Сжатые губы сказали больше сокрытых веками глаз и мулат упрямо отворачивался от поцелуев, стараясь не чувствовать обжигающую кожу усмешку брата. С самого детства в их противостоянии Энрике неизменно одерживал верх, и рабу оставалось лишь смиряться, уступая сначала сделанную своими руками рогатку, а затем и своё тело. Связанные руки сжались в кулаки, словно дав выход злости и отчаянию, но лицо мулата оставалось таким же отрешённым. Смысла бороться за своё мнение уже давно не было.
- Это упрямство у тебя в крови от белых, - с досадой проговорил Энрике. В синих глазах застыла странная задумчивость – совершенно не свойственная восемнадцатилетнему парню. Он, конечно же, возьмёт сегодня то, что хочет, но ласкового взгляда опять не дождётся. Возможно, если бы Рэми знал, как скучал по его гибкому телу хозяйский сын все последние месяцы, пока учился за границей, как видел сны о нём, как продолжал надеяться на то, чтобы добиться немного ласки в ответ на жаркие властные и горькие для Рэми поцелуи, может быть, стал бы сговорчивее.
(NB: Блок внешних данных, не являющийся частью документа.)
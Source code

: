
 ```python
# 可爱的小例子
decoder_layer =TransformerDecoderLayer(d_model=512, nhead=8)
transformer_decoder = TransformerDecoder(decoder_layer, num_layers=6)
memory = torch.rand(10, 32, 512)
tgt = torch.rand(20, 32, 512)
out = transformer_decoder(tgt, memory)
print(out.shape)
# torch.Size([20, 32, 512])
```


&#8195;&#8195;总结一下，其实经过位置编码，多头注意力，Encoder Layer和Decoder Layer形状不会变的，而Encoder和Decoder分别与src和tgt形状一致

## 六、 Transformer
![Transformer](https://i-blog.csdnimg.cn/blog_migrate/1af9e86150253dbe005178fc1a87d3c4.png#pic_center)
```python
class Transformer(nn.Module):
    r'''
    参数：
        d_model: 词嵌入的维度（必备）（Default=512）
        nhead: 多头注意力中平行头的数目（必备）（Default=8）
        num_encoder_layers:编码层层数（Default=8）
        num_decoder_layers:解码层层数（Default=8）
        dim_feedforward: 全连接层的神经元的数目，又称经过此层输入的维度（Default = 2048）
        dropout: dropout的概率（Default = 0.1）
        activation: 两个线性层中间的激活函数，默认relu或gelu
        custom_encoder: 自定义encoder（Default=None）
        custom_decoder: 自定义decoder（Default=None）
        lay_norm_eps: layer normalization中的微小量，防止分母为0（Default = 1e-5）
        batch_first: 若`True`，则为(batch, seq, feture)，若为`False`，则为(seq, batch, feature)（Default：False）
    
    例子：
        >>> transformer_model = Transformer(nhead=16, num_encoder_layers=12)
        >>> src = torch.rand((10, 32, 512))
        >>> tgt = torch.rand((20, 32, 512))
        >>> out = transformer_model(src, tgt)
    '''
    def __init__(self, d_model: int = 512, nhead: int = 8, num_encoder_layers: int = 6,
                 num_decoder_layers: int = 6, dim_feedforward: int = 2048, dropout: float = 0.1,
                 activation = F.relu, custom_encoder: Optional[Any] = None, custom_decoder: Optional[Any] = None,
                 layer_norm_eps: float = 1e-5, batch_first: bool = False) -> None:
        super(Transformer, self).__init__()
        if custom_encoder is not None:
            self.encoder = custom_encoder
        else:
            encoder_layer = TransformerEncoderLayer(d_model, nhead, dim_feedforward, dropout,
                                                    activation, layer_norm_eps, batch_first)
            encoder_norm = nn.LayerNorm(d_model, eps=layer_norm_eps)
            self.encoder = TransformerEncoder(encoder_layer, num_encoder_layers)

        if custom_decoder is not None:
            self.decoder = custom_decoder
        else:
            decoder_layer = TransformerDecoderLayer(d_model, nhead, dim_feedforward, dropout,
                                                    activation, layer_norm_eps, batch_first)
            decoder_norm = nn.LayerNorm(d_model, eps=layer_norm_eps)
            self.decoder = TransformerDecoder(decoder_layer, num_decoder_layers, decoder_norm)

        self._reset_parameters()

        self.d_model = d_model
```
- Рэм, я сюда только на три недели приехал… Отвык ты от меня, как погляжу. Давай-ка память тебе освежим немного, - ладонь властно легла на пах раба, и Энрике сглотнул, ощущая, насколько горяча кожа между ног мулата.
Пальцы ловкие и умелые отточенными движениями ласкали мошонку, путаясь в завитках жёстких волос – эта вседозволенность сводила с ума обоих: одного – горечью, другого – наслаждением.  Избалованный Энрике наедине со своей темнокожей игрушкой становился нежным и пылким, терял голову от желания и досады. Рэм не хотел его, почти всегда оставаясь неподвижным и только кусая губы, когда уже совсем становилось невмоготу. Энрике делал с ним это с пятнадцати лет – Рэм был первым у него – гордый, молчаливый, желанный до слёз, и всё равно раб оставался для господина рабом - с этой системой невозможно было ничего поделать. Во многих штатах недовольных рабством становилось больше с каждым днём – с такими настроениями в обществе всё шло к перевороту, а свобода Рэми для Энрике была самым страшным кошмаром последние два года. Он хотел его, он владел им, он имел своего раба как вздумается! Поцелуи, обжигающие и упрямые, руки наглые – на теле мулата не было мест, которых они не касались, доказывая лишний раз, что добрая воля для господ – пустой звук. Рэми кусал губы до крови, бился в путах, сжимал сильные бёдра так, что порой Энрике от обиды бил его по лицу.
- Раб… Глупый раб, - эти слова он повторял слишком часто, напоминая Рэми о том, кто есть кто в этой удушливой хозяйской спальне, в этой безнадёжно измятой постели, которая под ними скрипела так, что было слышно на первом этаже. Тело к телу, рядом, внутрь – животная похоть отравленная болью и стонами – их невозможно было сдержать в груди, невозможно было дышать ровно.
- Рэм… Рэми, - шептал  Энрике и всегда срывался первым, как обезумевший вторгаясь во влажное от пота тело. Только в это мгновение он чувствовал себя счастливым, и ему казалось, что Рэми принадлежит ему по доброй воле – так измучено и громко кричал раб. Но потом приходило разочарование, потому что они оба возвращались в реальность, где не могли полюбить друг друга.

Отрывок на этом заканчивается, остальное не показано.